Empty Council Chambers as students waits for more to arrive along with the Council Member Denise Davis to begin the meeting (MAURICIO PLIEGO/Ethic News photo)

Council Member Denise Davis, who represents the first district in the city of Redlands, has started a group for the students of Redlands Unified School District, called the Redlands Youth Council.

A total of 30 students from various schools in the RUSD such as Citrus Valley High School, Redlands High School, Redlands East Valley High School, Loma Linda Academy and the Grove High School applied and were accepted into the program.

Since Davis, the director of the Women’s Resource Center at the University of California, Riverside and adjunct faculty member at the University of Redlands, has recently been interested in having more people involved in the political process, she started the Redlands Youth Council.

Davis says, “I wish that I had more education on local government and civic engagement when I was in high school, so I’m thrilled to have this opportunity to engage with high school students in Redlands.”

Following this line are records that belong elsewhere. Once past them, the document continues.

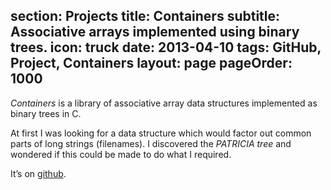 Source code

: section: Projects
title: Containers
subtitle: Associative arrays implemented using binary trees.
icon: truck
date: 2013-04-10
tags: GitHub, Project, Containers
layout: page
pageOrder: 1000
----

*Containers* is a library of associative array data structures implemented as binary trees in C.

At first I was looking for a data structure which would factor out common parts of long strings (filenames). I discovered the *PATRICIA tree* and wondered if this could be made to do what I required.

It’s on [github](http://github.com/dpt/Containers).
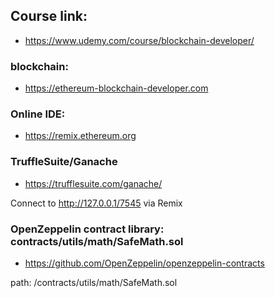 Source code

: ## Course link:
- https://www.udemy.com/course/blockchain-developer/

### blockchain: 
- https://ethereum-blockchain-developer.com

### Online IDE:
- https://remix.ethereum.org


### TruffleSuite/Ganache
- https://trufflesuite.com/ganache/

Connect to http://127.0.0.1/7545 via Remix

### OpenZeppelin contract library: contracts/utils/math/SafeMath.sol
- https://github.com/OpenZeppelin/openzeppelin-contracts

path: /contracts/utils/math/SafeMath.sol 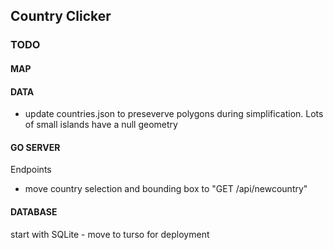 ## Country Clicker

### TODO

#### MAP


#### DATA

- update countries.json to preseverve polygons during simplification. Lots of small islands have a null geometry

#### GO SERVER

Endpoints

- move country selection and bounding box to 
"GET /api/newcountry"

#### DATABASE

start with SQLite - move to turso for deployment
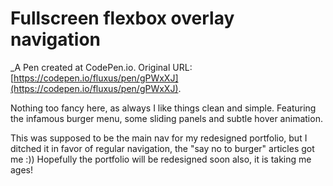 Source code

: # Fullscreen flexbox overlay navigation
 _A Pen created at CodePen.io. Original URL: [https://codepen.io/fluxus/pen/gPWxXJ](https://codepen.io/fluxus/pen/gPWxXJ).

 Nothing too fancy here, as always I like things clean and simple.  Featuring the infamous burger menu, some sliding panels and subtle hover animation.

This was supposed to be the main nav for my redesigned portfolio, but I ditched it in favor of regular navigation,  the "say no to burger" articles got me :)) Hopefully the portfolio will be redesigned soon also, it is taking me ages! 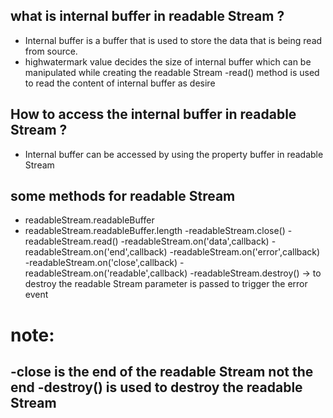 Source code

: ## what is internal buffer in readable Stream ?
- Internal buffer is a buffer that is used to store the data that is being read from source.
- highwatermark value decides the size of internal buffer which can be manipulated while creating the readable Stream
-read() method is used to read the content of internal buffer as desire 


## How to access the internal buffer in readable Stream ?
- Internal buffer can be accessed by using the property buffer in readable Stream

## some methods for readable Stream
- readableStream.readableBuffer
- readableStream.readableBuffer.length
-readableStream.close()
-readableStream.read()
-readableStream.on('data',callback)
-readableStream.on('end',callback)
-readableStream.on('error',callback)
-readableStream.on('close',callback)
-readableStream.on('readable',callback)
-readableStream.destroy() -> to destroy the readable Stream parameter is passed to trigger the error event


# note:
-close is the end of the readable Stream not the end
-destroy() is used to destroy the readable Stream
-
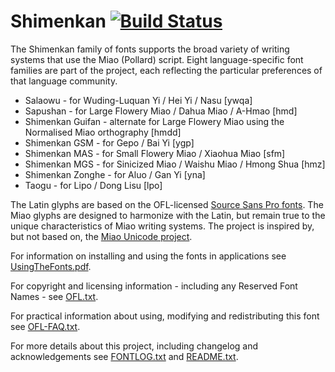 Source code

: # Shimenkan [![Build Status](http://build.palaso.org/app/rest/builds/buildType:Fonts_Shimenkan/statusIcon)](http://build.palaso.org/viewType.html?buildTypeId=Fonts_Shimenkan&guest=1)

The Shimenkan family of fonts supports the broad variety of writing systems that use the Miao (Pollard) script. Eight language-specific font families are part of the project, each reflecting the particular preferences of that language community.

- Salaowu - for Wuding-Luquan Yi / Hei Yi / Nasu [ywqa]
- Sapushan - for Large Flowery Miao / Dahua Miao / A-Hmao [hmd]
- Shimenkan Guifan - alternate for Large Flowery Miao using the Normalised Miao orthography [hmdd]
- Shimenkan GSM - for Gepo / Bai Yi [ygp]
- Shimenkan MAS - for Small Flowery Miao / Xiaohua Miao [sfm]
- Shimenkan MGS - for Sinicized Miao / Waishu Miao / Hmong Shua [hmz] 
- Shimenkan Zonghe - for Aluo / Gan Yi [yna]
- Taogu - for Lipo / Dong Lisu [lpo]

The Latin glyphs are based on the OFL-licensed [Source Sans Pro fonts](https://github.com/adobe-fonts/source-sans-pro). The Miao glyphs are designed to harmonize with the Latin, but remain true to the unique characteristics of Miao writing systems. The project is inspired by, but not based on, the [Miao Unicode project](https://github.com/phjamr/MiaoUnicode).

For information on installing and using the fonts in applications see [UsingTheFonts.pdf](documentation/UsingTheFonts.pdf).

For copyright and licensing information - including any Reserved Font Names - see [OFL.txt](OFL.txt).

For practical information about using, modifying and redistributing this font see [OFL-FAQ.txt](OFL-FAQ.txt).

For more details about this project, including changelog and acknowledgements see [FONTLOG.txt](FONTLOG.txt) and [README.txt](README.txt).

Zaid Hintzman, a Redlands High School senior, is a member of the council, Redlands High School president of Speech and Debate and an organizer with GenVocal.

Hintzman says, “I was interested in the council because Councilwoman Davis seemed genuinely interested in empowering students to make changes.”

The purpose of the Redlands Youth Council is to educate students about local government and civic engagement. But, it is also a place where they can share concerns and work together to solve problems within the city.

Charles M. Duggan, the Redlands City Manager, is speaking to the students and answering their questions related to climate change and homelessness. Duggan oversees the different departments and manages the everyday operations of the city. (Photo courtesy of Denise Davis)

 Miyah Lopez and Mauricio Pliego stand with Denise Davis as leaders of the recent Students For Change movements in the Redlands Unified School District. (Photo courtesy of Taryn Thomas)

The council will have an indirect role in affecting decisions made within the city. Members of the council will have a chance to interact with other council members, city staff and others who impact the decisions within the city, according to Davis. 

She says, “The youth council will advise me on policy issues that they feel need to be addressed in the city of Redlands.”

One of the many members is Miyah Lopez, a senior at Citrus Valley. She is the executive director of Blackhawks for Change, a student-led initiative meant to bring awareness to social issues within the Citrus Valley campus and the city around it.

Lopez says, “I thought that it would be an amazing opportunity to be educated on the structure of local government and I wanted to make a change in our community. In this, I hope to increase the diversity in our system, increase racial equality in our community and try to make Redlands a safe place for all.”